Rubyはグルー(のり付け)言語として優れているので、こういう用途には向くという。
スライドとプラグインはこちらで公開されている。
Ruby.pm - CライブラリとしてのRuby
PerlからRubyの関数を直接呼び出すモジュール、Ruby.pmの紹介。
なんかそのままRubyで書いた方がスッキリするのだが、生粋のPerlerとしては、「myがあると落ち着く」からGoodであるとか。
Ruby.pmを利用すると、Perlのコード内で定義した関数を呼び出すRuby関数を書くこともできて、そうして作ったRuby関数をPerlから呼び出してRubyごしにPerlの関数を呼び出す、というなんだかよくわからないことができるらしい。
toRubyでみつけた Rubyist人生再出発
toRubyは"栃木Ruby"を指しており、"とるびー"と発音するのだそうだ。
いつまでたってもRubyが上達しない発表者が、意を決して咳氏に「Ruby教えて!」とメールを送ったことをきっかけとしてtoRubyが立ち上がって勉強会を行うようになり、Rubyを理解しだしたという感動的なストーリー。ええ話やないか。
感動的なスライドはこちらで公開されている。
Ruby 1.9 on Rails 2.1による新時代DBプログラミング
DBプログラミングの歴史を紐解くと、これまでパラダイムの転換が2度起きている。これによって分けられたフェーズをそれぞれ古代、近代、現代とする。
古代は、PHPという言語があった(www)。直接SQLを書きまくる泥臭さ極まる代物であったが、古代言語の衰退とともに消滅。
近代になりO/Rマッピングが登場。オブジェクト指向とのすてきな出会いにより、人間らしいDBプログラミングが可能に。しかし、XMLとかXMLとかXMLとかにより嵩む設定にやはり人々は苦しむ。まぁこれも人がまだJavaを話していたころの話(wwwww)。
そして現代、ActiveRecordが登場。ARはすばらしい!ARは最高!
…しかし、やっぱりSQL文の生成が絡むと泥臭い。でも、2008年、Rails2.1においてnamed_scopeが登場!これを使うと実にエレガントに書ける!named_scopeすごい!

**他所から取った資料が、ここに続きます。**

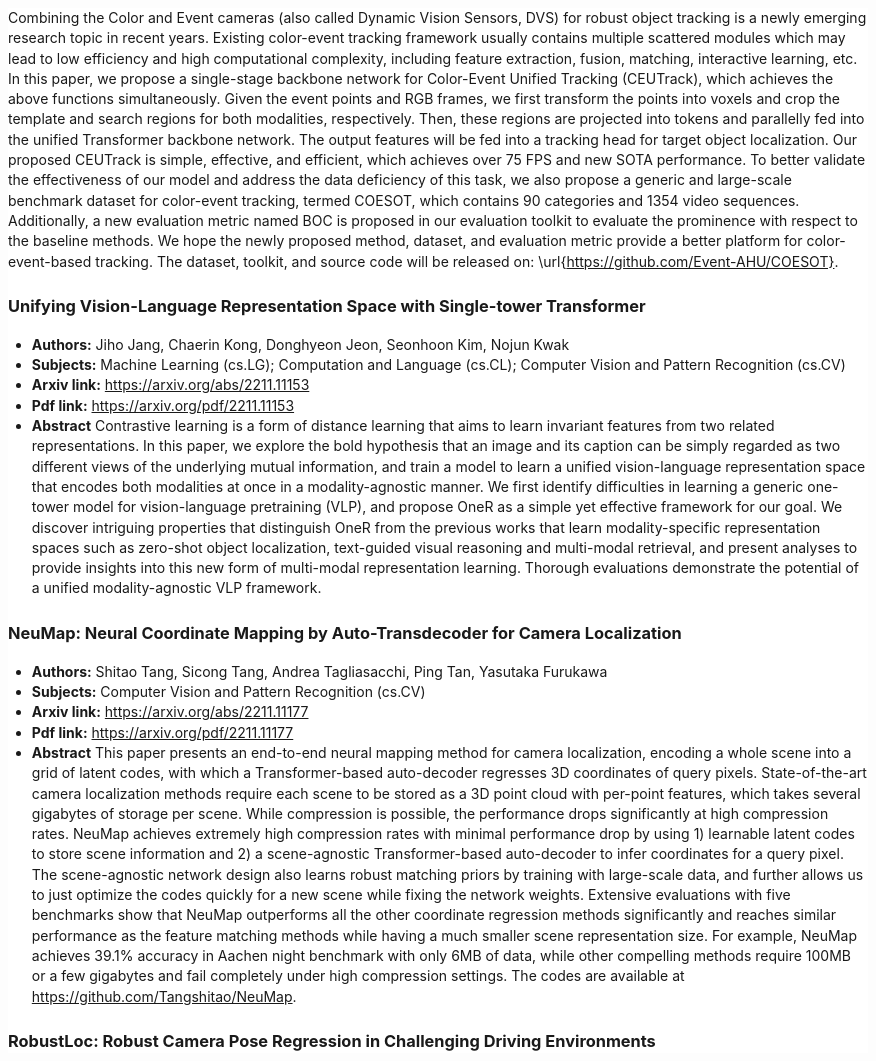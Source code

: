  Combining the Color and Event cameras (also called Dynamic Vision Sensors, DVS) for robust object tracking is a newly emerging research topic in recent years. Existing color-event tracking framework usually contains multiple scattered modules which may lead to low efficiency and high computational complexity, including feature extraction, fusion, matching, interactive learning, etc. In this paper, we propose a single-stage backbone network for Color-Event Unified Tracking (CEUTrack), which achieves the above functions simultaneously. Given the event points and RGB frames, we first transform the points into voxels and crop the template and search regions for both modalities, respectively. Then, these regions are projected into tokens and parallelly fed into the unified Transformer backbone network. The output features will be fed into a tracking head for target object localization. Our proposed CEUTrack is simple, effective, and efficient, which achieves over 75 FPS and new SOTA performance. To better validate the effectiveness of our model and address the data deficiency of this task, we also propose a generic and large-scale benchmark dataset for color-event tracking, termed COESOT, which contains 90 categories and 1354 video sequences. Additionally, a new evaluation metric named BOC is proposed in our evaluation toolkit to evaluate the prominence with respect to the baseline methods. We hope the newly proposed method, dataset, and evaluation metric provide a better platform for color-event-based tracking. The dataset, toolkit, and source code will be released on: \url{https://github.com/Event-AHU/COESOT}.
### Unifying Vision-Language Representation Space with Single-tower  Transformer
 - **Authors:** Jiho Jang, Chaerin Kong, Donghyeon Jeon, Seonhoon Kim, Nojun Kwak
 - **Subjects:** Machine Learning (cs.LG); Computation and Language (cs.CL); Computer Vision and Pattern Recognition (cs.CV)
 - **Arxiv link:** https://arxiv.org/abs/2211.11153
 - **Pdf link:** https://arxiv.org/pdf/2211.11153
 - **Abstract**
 Contrastive learning is a form of distance learning that aims to learn invariant features from two related representations. In this paper, we explore the bold hypothesis that an image and its caption can be simply regarded as two different views of the underlying mutual information, and train a model to learn a unified vision-language representation space that encodes both modalities at once in a modality-agnostic manner. We first identify difficulties in learning a generic one-tower model for vision-language pretraining (VLP), and propose OneR as a simple yet effective framework for our goal. We discover intriguing properties that distinguish OneR from the previous works that learn modality-specific representation spaces such as zero-shot object localization, text-guided visual reasoning and multi-modal retrieval, and present analyses to provide insights into this new form of multi-modal representation learning. Thorough evaluations demonstrate the potential of a unified modality-agnostic VLP framework.
### NeuMap: Neural Coordinate Mapping by Auto-Transdecoder for Camera  Localization
 - **Authors:** Shitao Tang, Sicong Tang, Andrea Tagliasacchi, Ping Tan, Yasutaka Furukawa
 - **Subjects:** Computer Vision and Pattern Recognition (cs.CV)
 - **Arxiv link:** https://arxiv.org/abs/2211.11177
 - **Pdf link:** https://arxiv.org/pdf/2211.11177
 - **Abstract**
 This paper presents an end-to-end neural mapping method for camera localization, encoding a whole scene into a grid of latent codes, with which a Transformer-based auto-decoder regresses 3D coordinates of query pixels. State-of-the-art camera localization methods require each scene to be stored as a 3D point cloud with per-point features, which takes several gigabytes of storage per scene. While compression is possible, the performance drops significantly at high compression rates. NeuMap achieves extremely high compression rates with minimal performance drop by using 1) learnable latent codes to store scene information and 2) a scene-agnostic Transformer-based auto-decoder to infer coordinates for a query pixel. The scene-agnostic network design also learns robust matching priors by training with large-scale data, and further allows us to just optimize the codes quickly for a new scene while fixing the network weights. Extensive evaluations with five benchmarks show that NeuMap outperforms all the other coordinate regression methods significantly and reaches similar performance as the feature matching methods while having a much smaller scene representation size. For example, NeuMap achieves 39.1% accuracy in Aachen night benchmark with only 6MB of data, while other compelling methods require 100MB or a few gigabytes and fail completely under high compression settings. The codes are available at https://github.com/Tangshitao/NeuMap.
### RobustLoc: Robust Camera Pose Regression in Challenging Driving  Environments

しかし、それにも欠点があって、そこをRuby1.9で何とかできるらしいのだが、惜しくも時間切れ。続きはBlogで。というか、こちらで公開されている。
テストベースコードリーディングのすすめ
新米Rubyコミッタの方による、新しいコードリーディングメソッドの紹介。
下積みとしてまずはコードを読まねばならないが、ただ読んでいるのはすぐに飽きてしまう。
そこで、まず既存のテストコードを使ってカバレッジを取り、カバーできていない部分のテストを実装するようにする。これにより、その部分の周囲のコードを読まざるを得なくなる。
この取り組みによってコードを読めるのはもちろん、うれしい二次効果としてRubyのカバレッジは85%まで上昇したし、バグも30個ぐらい見つけたそうだ。
ちなみに、ほかのLL言語のカバレッジはどうかというと、Pythonが80%, Perlが63%, そしてPHPが51%なんだとか。PHP低いなー(笑)
このメソッドの問題は、おもしろそうなコアの部分ほどテストコードが書かれてしまっているので、そういうところをちっとも読めない点なんだとか。
最後に、Ruby1.9にカバレッジ測定機能が欲しい、という要望があがる。そのパッチはもうあるそうなので、コミットしていいかMatz氏にお伺いを立てるんだとか。がんばってくれー。
A Jail Web Development with Rails 2008 でわっふるわっふる
AgileならぬA Jail、つまり堅牢なプログラムを作るぜ、というのがテーマ。
わっふるとか言っているが、中身は実にためになるっつーか。
通常、なにかしらの動的な値をWebブラウザ上に表示するときは、CGI.escapeHTMLを使ってXSSに使われそうなあぶない文字列をエスケープしてしまう。しかし、ここにマルチバイト文字が絡むと、話はそう単純で無くなる。
例えばページのエンコーディング指定がeucjpであるページでUTF-8の値を表示、なんてまねをしたりすると、エスケープしてもへんなところで文字列が終端されてしまい、XSSする隙を与えてしまう場合がある。つまり、正しいエンコーディングの値が渡されているのかちゃんと調べなければならない。
そこで、mod_waffleという、エンコーディングを調べてフィルタリングするようなApacheモジュールを作って公開しているのだそうだ。
なんか既視感が、と思っていたのだが、昨年のRubyKaigiのRejectKaigiでこのネタを披露していた気がする。